___ Data for review ___

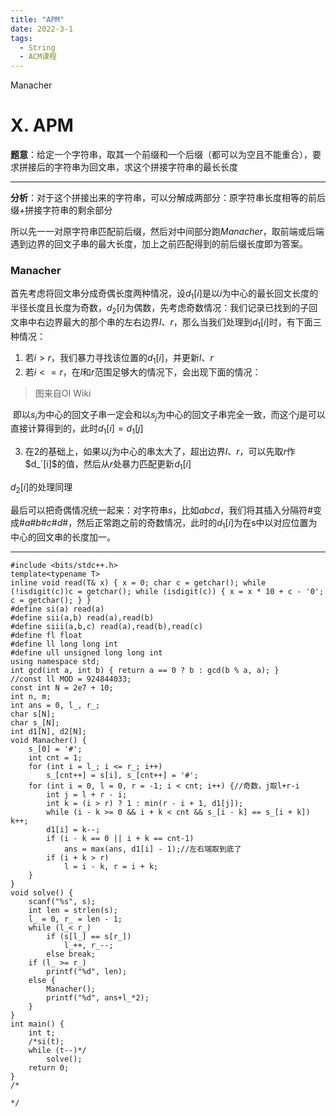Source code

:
 ```yaml
---
title: "APM"
date: 2022-3-1
tags:
  - String
  - ACM课程
---
```


Manacher

<!-- more -->

# X. APM

**题意**：给定一个字符串，取其一个前缀和一个后缀（都可以为空且不能重合），要求拼接后的字符串为回文串，求这个拼接字符串的最长长度

***

**分析**：对于这个拼接出来的字符串，可以分解成两部分：原字符串长度相等的前后缀+拼接字符串的剩余部分

所以先一一对原字符串匹配前后缀，然后对中间部分跑$Manacher$，取前端或后端遇到边界的回文子串的最大长度，加上之前匹配得到的前后缀长度即为答案。

### Manacher 

首先考虑将回文串分成奇偶长度两种情况，设$d_1[i]$是以$i$为中心的最长回文长度的半径长度且长度为奇数，$d_2[i]$为偶数，先考虑奇数情况：我们记录已找到的子回文串中右边界最大的那个串的左右边界$l$、$r$，那么当我们处理到$d_1[i]$时，有下面三种情况：

1. 若$i>r$，我们暴力寻找该位置的$d_1[i]$，并更新$l$、$r$
2. 若$i<=r$，在$l$和$r$范围足够大的情况下，会出现下面的情况：

> 图来自OI Wiki

<!-- ![1654959570269](C:\Users\张少禹\AppData\Roaming\Typora\typora-user-images\1654959570269.png) -->

​	即以$s_i$为中心的回文子串一定会和以$s_j$为中心的回文子串完全一致，而这个$j$是可以直接计算得到的，此时$d_1[i]=d_1[j]$

3. 在$2$的基础上，如果以$j$为中心的串太大了，超出边界$l$、$r$，可以先取$r$作$d_`[i]$的值，然后从$r$处暴力匹配更新$d_1[i]$

$d_2[i]$的处理同理

最后可以把奇偶情况统一起来：对字符串$s$，比如$abcd$，我们将其插入分隔符#变成$\#a\#b\#c\#d\#$，然后正常跑之前的奇数情况，此时的$d_1[i]$为在s中以对应位置为中心的回文串的长度加一。 

***

```
#include <bits/stdc++.h>
template<typename T>
inline void read(T& x) { x = 0; char c = getchar(); while (!isdigit(c))c = getchar(); while (isdigit(c)) { x = x * 10 + c - '0'; c = getchar(); } }
#define si(a) read(a)
#define sii(a,b) read(a),read(b)
#define siii(a,b,c) read(a),read(b),read(c)
#define fl float
#define ll long long int
#define ull unsigned long long int
using namespace std;
int gcd(int a, int b) { return a == 0 ? b : gcd(b % a, a); }
//const ll MOD = 924844033;
const int N = 2e7 + 10;
int n, m;
int ans = 0, l_, r_;
char s[N];
char s_[N];
int d1[N], d2[N];
void Manacher() {
	s_[0] = '#';
	int cnt = 1;
	for (int i = l_; i <= r_; i++)
		s_[cnt++] = s[i], s_[cnt++] = '#';
	for (int i = 0, l = 0, r = -1; i < cnt; i++) {//奇数，j取l+r-i
		int j = l + r - i;
		int k = (i > r) ? 1 : min(r - i + 1, d1[j]);
		while (i - k >= 0 && i + k < cnt && s_[i - k] == s_[i + k]) k++;
		d1[i] = k--;
		if (i - k == 0 || i + k == cnt-1)
			ans = max(ans, d1[i] - 1);//左右端取到底了
		if (i + k > r)
			l = i - k, r = i + k;
	}
}
void solve() {
	scanf("%s", s);
	int len = strlen(s);
	l_ = 0, r_ = len - 1;
	while (l_< r_)
		if (s[l_] == s[r_])
			l_++, r_--;
		else break;
	if (l_ >= r_)
		printf("%d", len);
	else {
		Manacher();
		printf("%d", ans+l_*2);
	}
}
int main() {
	int t;
	/*si(t);
	while (t--)*/
		solve();
	return 0;
}
/*

*/
```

___

Restate the data word for word without pictures.

■ **Response**:
Source code

:
 ```yaml
---
title: "APM"
date: 2022-3-1
tags:
  - String
  - ACM课程
---
```


Manacher

<!-- more -->

# X. APM

**题意**：给定一个字符串，取其一个前缀和一个后缀（都可以为空且不能重合），要求拼接后的字符串为回文串，求这个拼接字符串的最长长度

***

**分析**：对于这个拼接出来的字符串，可以分解成两部分：原字符串长度相等的前后缀+拼接字符串的剩余部分

所以先一一对原字符串匹配前后缀，然后对中间部分跑$Manacher$，取前端或后端遇到边界的回文子串的最大长度，加上之前匹配得到的前后缀长度即为答案。

### Manacher 

首先考虑将回文串分成奇偶长度两种情况，设$d_1[i]$是以$i$为中心的最长回文长度的半径长度且长度为奇数，$d_2[i]$为偶数，先考虑奇数情况：我们记录已找到的子回文串中右边界最大的那个串的左右边界$l$、$r$，那么当我们处理到$d_1[i]$时，有下面三种情况：

1. 若$i>r$，我们暴力寻找该位置的$d_1[i]$，并更新$l$、$r$
2. 若$i<=r$，在$l$和$r$范围足够大的情况下，会出现下面的情况：

> 图来自OI Wiki

<!-- ![1654959570269](C:\Users\张少禹\AppData\Roaming\Typora\typora-user-images\1654959570269.png) -->

​	即以$s_i$为中心的回文子串一定会和以$s_j$为中心的回文子串完全一致，而这个$j$是可以直接计算得到的，此时$d_1[i]=d_1[j]$

3. 在$2$的基础上，如果以$j$为中心的串太大了，超出边界$l$、$r$，可以先取$r$作$d_`[i]$的值，然后从$r$处暴力匹配更新$d_1[i]$

$d_2[i]$的处理同理

最后可以把奇偶情况统一起来：对字符串$s$，比如$abcd$，我们将其插入分隔符#变成$\#a\#b\#c\#d\#$，然后正常跑之前的奇数情况，此时的$d_1[i]$为在s中以对应位置为中心的回文串的长度加一。 

***

```
#include <bits/stdc++.h>
template<typename T>
inline void read(T& x) { x = 0; char c = getchar(); while (!isdigit(c))c = getchar(); while (isdigit(c)) { x = x * 10 + c - '0'; c = getchar(); } }
#define si(a) read(a)
#define sii(a,b) read(a),read(b)
#define siii(a,b,c) read(a),read(b),read(c)
#define fl float
#define ll long long int
#define ull unsigned long long int
using namespace std;
int gcd(int a, int b) { return a == 0 ? b : gcd(b % a, a); }
//const ll MOD = 924844033;
const int N = 2e7 + 10;
int n, m;
int ans = 0, l_, r_;
char s[N];
char s_[N];
int d1[N], d2[N];
void Manacher() {
	s_[0] = '#';
	int cnt = 1;
	for (int i = l_; i <= r_; i++)
		s_[cnt++] = s[i], s_[cnt++] = '#';
	for (int i = 0, l = 0, r = -1; i < cnt; i++) {//奇数，j取l+r-i
		int j = l + r - i;
		int k = (i > r) ? 1 : min(r - i + 1, d1[j]);
		while (i - k >= 0 && i + k < cnt && s_[i - k] == s_[i + k]) k++;
		d1[i] = k--;
		if (i - k == 0 || i + k == cnt-1)
			ans = max(ans, d1[i] - 1);//左右端取到底了
		if (i + k > r)
			l = i - k, r = i + k;
	}
}
void solve() {
	scanf("%s", s);
	int len = strlen(s);
	l_ = 0, r_ = len - 1;
	while (l_< r_)
		if (s[l_] == s[r_])
			l_++, r_--;
		else break;
	if (l_ >= r_)
		printf("%d", len);
	else {
		Manacher();
		printf("%d", ans+l_*2);
	}
}
int main() {
	int t;
	/*si(t);
	while (t--)*/
		solve();
	return 0;
}
/*

*/
```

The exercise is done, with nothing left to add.